The JSONRequest specification also needs mentioning. Unfortunately, the spec itself is rather new. Needless to say, there's no native working implementation of it as of this writing. CrossSafe comes rather close as an implementation, but it's not complete. (To make matters worse, completing the implementation will require even more server-side co-operation at the API consumer's end.) That said, I don't know why Doug Crockford has decided to keep PUT and DELETE methods out of the spec, among others. I guess it might be for simplicity. However, I think in today's RESTful days not having those methods supported is not a good idea. If Crockford's spec ever becomes the standard, I will be a little unhappy that the additional methods are not supported. The API creation technique I'm mentioning here supports all the HTTP methods that the browser supports for HTML forms (which is only GET and POST for all major browsers to the best of my knowledge), but at least it's a browser limitation – not one imposed by this technique.1
So, let's get started. Here's what you require to get cross-domain read write JavaScript APIs to work.
The "setup" required at the client's end is that he should have at least one static cacheable resource embedded in the page where he's consuming the API, which is loaded from the same domain as his page. This could be in the form of a static CSS file, or an image. If the page doesn't have either, it will be required to insert one – maybe in the form of a 1px image hidden away by using inline style attributes. This is usually not too much to ask for, considering that pages are either made up of spacer GIFs or CSS documents, usually loaded from within the same domain. The static resources I mentioned could even be from a different sub-domain within the same domain, but it might complicate scripts slightly to have it set up that way. If this setup is not possible at all (oh, come on!), you could still find a work around2, but I think that this is the easiest way to get things up and running.
You will need to do some setup at your end, if you are the creator of the API. In particular, you will need to setup a "proxy" page that intercepts the requests from the JavaScript client API, conditions the data, and passes it along to the REST API. This proxy page also reads the response from the REST API, conditions the data to suit the client, and flushes it down to the JavaScript.
Now, let's go over the process of actually orchestrating the communication.
The API client library is included on the page by means of a script tag pointing to your domain (your domain being the host of the client library). This is similar to including the Google Maps API on the page.
Once included, the script scans the page for the static resource mentioned above.
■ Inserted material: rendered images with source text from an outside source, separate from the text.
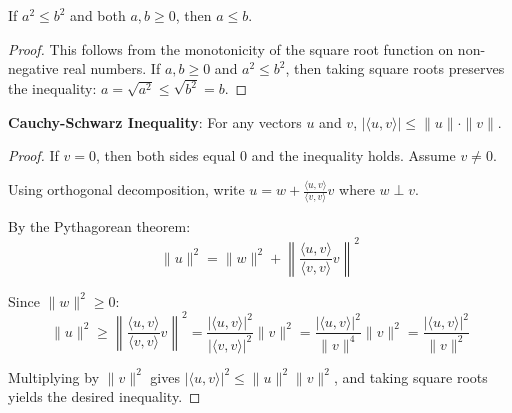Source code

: \begin{theorem}
  \label{theorem : le_of_sq_le_sq}
  \leanok
  If $a^2 \leq b^2$ and both $a, b \geq 0$, then $a \leq b$.
\end{theorem}
\begin{proof}
  This follows from the monotonicity of the square root function on non-negative real numbers. If $a, b \geq 0$ and $a^2 \leq b^2$, then taking square roots preserves the inequality: $a = \sqrt{a^2} \leq \sqrt{b^2} = b$.
\end{proof}

\begin{theorem}
  \label{theorem : Cauchy_Schwarz}
  \leanok
  \textbf{Cauchy-Schwarz Inequality}: For any vectors $u$ and $v$, $|\langle u, v \rangle| \leq \|u\| \cdot \|v\|$.
\end{theorem}
\begin{proof}
  If $v = 0$, then both sides equal $0$ and the inequality holds. Assume $v \neq 0$.
  
  Using orthogonal decomposition, write $u = w + \frac{\langle u, v \rangle}{\langle v, v \rangle} v$ where $w \perp v$.
  
  By the Pythagorean theorem:
  $$\|u\|^2 = \|w\|^2 + \left\|\frac{\langle u, v \rangle}{\langle v, v \rangle} v\right\|^2$$
  
  Since $\|w\|^2 \geq 0$:
  $$\|u\|^2 \geq \left\|\frac{\langle u, v \rangle}{\langle v, v \rangle} v\right\|^2 = \frac{|\langle u, v \rangle|^2}{|\langle v, v \rangle|^2} \|v\|^2 = \frac{|\langle u, v \rangle|^2}{\|v\|^4} \|v\|^2 = \frac{|\langle u, v \rangle|^2}{\|v\|^2}$$
  
  Multiplying by $\|v\|^2$ gives $|\langle u, v \rangle|^2 \leq \|u\|^2 \|v\|^2$, and taking square roots yields the desired inequality.
\end{proof}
This is done by walking the DOM looking for
link
orimg
tags, and checking the value of thehref
/src
attribute to ensure it lies within the same domain as the calling page. The URL of this resource is stored for use later. At this point, if required, the client library can signal to the developer that it is ready for communication with the server. If the resource is not found, the client-library should throw an error and terminate.When a request requires to be made, the client library takes the request parameters and prepares the markup for a form. This form can have any
method
attribute value, and should have it'saction
attribute set to the proxy page on your domain. The parameters to be sent to the server should be enumerated as hidden fields within the form. The client library also specifies the resource (in a RESTful sense) that needs to be acted upon. Also, the name of the static resource we had hunted down earlier is passed on to the server. This form is not appended to the document yet. This markup is then wrapped into<html>
and<body>
tags. The body tag should haveonload=”document.forms[0].submit();”
.The client library then creates a 0px x 0px iframe, without setting the
src
attribute, and appends it to the page's DOM. This makes the browser think that the iframe exists in the same domain as the calling page. Then, by using the iframe document object'sopen()
,write()
andclose()
methods the markup created in the previous step is dumped into the iframe. As soon as the close method is called, the form gets submitted to the proxy page on your domain because of theonload
in the body tag. Also note that this gives the server access to any cookies it might have created from within it's domain, letting you do things like authentication. In this way one part of the communication is complete, and the data has been sent to the server across domains. However, the iframe'sdocument.domain
has now switched to point to your domain. The browser's security model now prevents any script access to most parts of the iframe.The proxy page sitting on your server now queries your REST API – basically doing it's thing – and gets the response. Response in hand, the proxy is now ready to flush the response to the client.
If the response is rather large in size, as might be the case with a huge GET call for instance, the proxy breaks it up into chunks of not more than say 1.5k characters3.
The proxy is now ready to flush the response. The response consists of iframes – one iframe for each of these 1.5k chunks. The iframe's
src
attribute is set to the static resource we had discovered earlier. It is for exactly this purpose that we had hunted the resource down and passed on the URL to the server. At the end of each of these URLs, the proxy appends one of the chunks of the response, after a “#” symbol, so that it works as a URL fragment identifier. Also, the iframe tags are each given aname
attribute, so that the client script can locate them.Meanwhile, the client-side code is where it had left off at the end of step 4 above. The script then starts polling the iframe it created to check for the existance of child iframes. This check of iframes will need to based on the iframe name the server will be sending down. It will look something like this:
window.frames[0].frames[“grandChildIframeName”]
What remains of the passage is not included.